In many ways, the three chapters of the film act as breaks in a three-act play, with a small number of characters in each act, and long, complex issues being discussed, with young Matthews (whose biggest credits prior to this film were playing one of the children in recent made-for-TV movie reboots of “The Waltons”) giving a stunning, perfectly measured performance that is meant to convey both childlike innocence and colder, robot-like responses, depending on who she’s conversing with.

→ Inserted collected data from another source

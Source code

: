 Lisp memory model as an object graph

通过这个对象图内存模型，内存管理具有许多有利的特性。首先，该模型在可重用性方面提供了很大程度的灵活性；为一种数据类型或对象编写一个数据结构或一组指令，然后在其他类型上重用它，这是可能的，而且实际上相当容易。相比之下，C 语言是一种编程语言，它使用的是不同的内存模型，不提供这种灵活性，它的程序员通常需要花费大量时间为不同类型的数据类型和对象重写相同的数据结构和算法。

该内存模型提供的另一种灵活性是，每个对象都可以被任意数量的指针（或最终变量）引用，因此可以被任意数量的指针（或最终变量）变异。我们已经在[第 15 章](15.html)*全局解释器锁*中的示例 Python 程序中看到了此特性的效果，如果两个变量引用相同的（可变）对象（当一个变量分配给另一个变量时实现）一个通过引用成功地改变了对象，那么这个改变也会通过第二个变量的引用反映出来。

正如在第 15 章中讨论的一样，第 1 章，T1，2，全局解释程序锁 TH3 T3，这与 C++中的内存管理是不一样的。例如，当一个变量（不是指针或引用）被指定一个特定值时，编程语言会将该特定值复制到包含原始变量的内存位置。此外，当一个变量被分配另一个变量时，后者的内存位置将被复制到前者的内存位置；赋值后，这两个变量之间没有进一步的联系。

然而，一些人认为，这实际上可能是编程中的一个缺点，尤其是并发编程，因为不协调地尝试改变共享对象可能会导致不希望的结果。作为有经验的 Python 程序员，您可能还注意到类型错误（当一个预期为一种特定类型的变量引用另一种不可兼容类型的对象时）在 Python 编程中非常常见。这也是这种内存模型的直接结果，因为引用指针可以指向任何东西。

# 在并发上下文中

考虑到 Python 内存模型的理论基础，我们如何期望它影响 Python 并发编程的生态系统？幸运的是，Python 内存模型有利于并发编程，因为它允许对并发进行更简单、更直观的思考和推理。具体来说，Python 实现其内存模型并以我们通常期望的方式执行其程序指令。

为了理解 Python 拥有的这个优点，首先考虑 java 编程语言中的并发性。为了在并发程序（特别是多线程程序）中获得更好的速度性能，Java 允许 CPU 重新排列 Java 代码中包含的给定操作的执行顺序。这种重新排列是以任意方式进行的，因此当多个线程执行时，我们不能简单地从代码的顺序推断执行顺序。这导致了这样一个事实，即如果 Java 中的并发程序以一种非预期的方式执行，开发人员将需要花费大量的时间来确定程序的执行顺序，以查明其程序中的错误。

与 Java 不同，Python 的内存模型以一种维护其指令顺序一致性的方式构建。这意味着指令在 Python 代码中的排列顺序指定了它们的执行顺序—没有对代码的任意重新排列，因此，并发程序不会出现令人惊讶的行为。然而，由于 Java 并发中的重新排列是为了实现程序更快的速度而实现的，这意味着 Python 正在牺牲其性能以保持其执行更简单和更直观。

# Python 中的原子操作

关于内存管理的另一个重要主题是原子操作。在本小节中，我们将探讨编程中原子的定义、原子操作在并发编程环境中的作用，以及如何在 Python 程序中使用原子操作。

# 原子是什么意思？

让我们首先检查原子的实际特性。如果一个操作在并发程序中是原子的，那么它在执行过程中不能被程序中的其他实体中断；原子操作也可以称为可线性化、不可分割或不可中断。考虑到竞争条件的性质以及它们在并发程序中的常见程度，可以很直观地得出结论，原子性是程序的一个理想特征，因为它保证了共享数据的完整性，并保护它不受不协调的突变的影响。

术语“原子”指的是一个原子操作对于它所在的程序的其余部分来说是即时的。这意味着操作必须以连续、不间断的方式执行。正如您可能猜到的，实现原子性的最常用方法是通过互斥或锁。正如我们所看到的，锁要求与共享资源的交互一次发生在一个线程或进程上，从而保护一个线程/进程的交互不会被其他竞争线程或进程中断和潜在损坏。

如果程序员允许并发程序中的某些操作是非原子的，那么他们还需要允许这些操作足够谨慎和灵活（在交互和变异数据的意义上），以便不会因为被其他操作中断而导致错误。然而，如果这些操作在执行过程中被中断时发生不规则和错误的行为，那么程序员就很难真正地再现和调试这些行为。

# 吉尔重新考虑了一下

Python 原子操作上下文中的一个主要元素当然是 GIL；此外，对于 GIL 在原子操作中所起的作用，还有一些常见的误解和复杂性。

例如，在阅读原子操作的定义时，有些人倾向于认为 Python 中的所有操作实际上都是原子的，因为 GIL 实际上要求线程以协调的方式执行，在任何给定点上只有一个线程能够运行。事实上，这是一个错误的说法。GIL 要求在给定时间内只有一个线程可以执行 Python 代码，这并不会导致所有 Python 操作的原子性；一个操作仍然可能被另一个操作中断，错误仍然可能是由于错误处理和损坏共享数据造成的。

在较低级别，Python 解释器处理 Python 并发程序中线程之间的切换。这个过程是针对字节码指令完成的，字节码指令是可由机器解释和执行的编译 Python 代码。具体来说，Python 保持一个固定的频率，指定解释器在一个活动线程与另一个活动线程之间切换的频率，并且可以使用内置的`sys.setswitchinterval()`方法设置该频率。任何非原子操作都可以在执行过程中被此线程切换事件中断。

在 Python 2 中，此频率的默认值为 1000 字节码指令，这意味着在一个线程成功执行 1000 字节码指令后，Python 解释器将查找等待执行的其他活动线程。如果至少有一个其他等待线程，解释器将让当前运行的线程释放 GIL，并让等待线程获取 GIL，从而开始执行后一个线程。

The final chapter of The Artifice Girl jumps ahead several decades, with the ailing Gareth now portrayed by the great Lance Henriksen. He’s retired from the project now and lives alone, with the exception of a robot of Cherry acting as his companion of sorts (she seems to truly enjoy the experience and experimentation that’s involved in cooking). Through their conversation, it’s clear that she has grown far beyond her original programming and is contemplating what she might do out in the world is she were ever to leave the Cherry Program. But before that might ever happen, she has a bone to pick with Gareth about how he used her and the program as some sort of therapy to get over a childhood abuse situation he went through but never told Cherry about.
The depths to which filmmaker Ritch takes us in the lives of all of his characters is surprisingly rich and compelling, and gives each a psychological reason for being a part of this project that should probably disqualify most of them from being anywhere near it. At every turn, the story reveals details that are important, surprising and compelling, and I found myself genuinely shocked at how sophisticated the themes and performances were throughout. The Artifice Girl is top-notch science-fiction and dramatic storytelling, with an unexpected intimacy that makes me eager to see what Ritch brings us next.
The film is available in a limited theatrical run, as well as via VOD and streaming, beginning Thursday.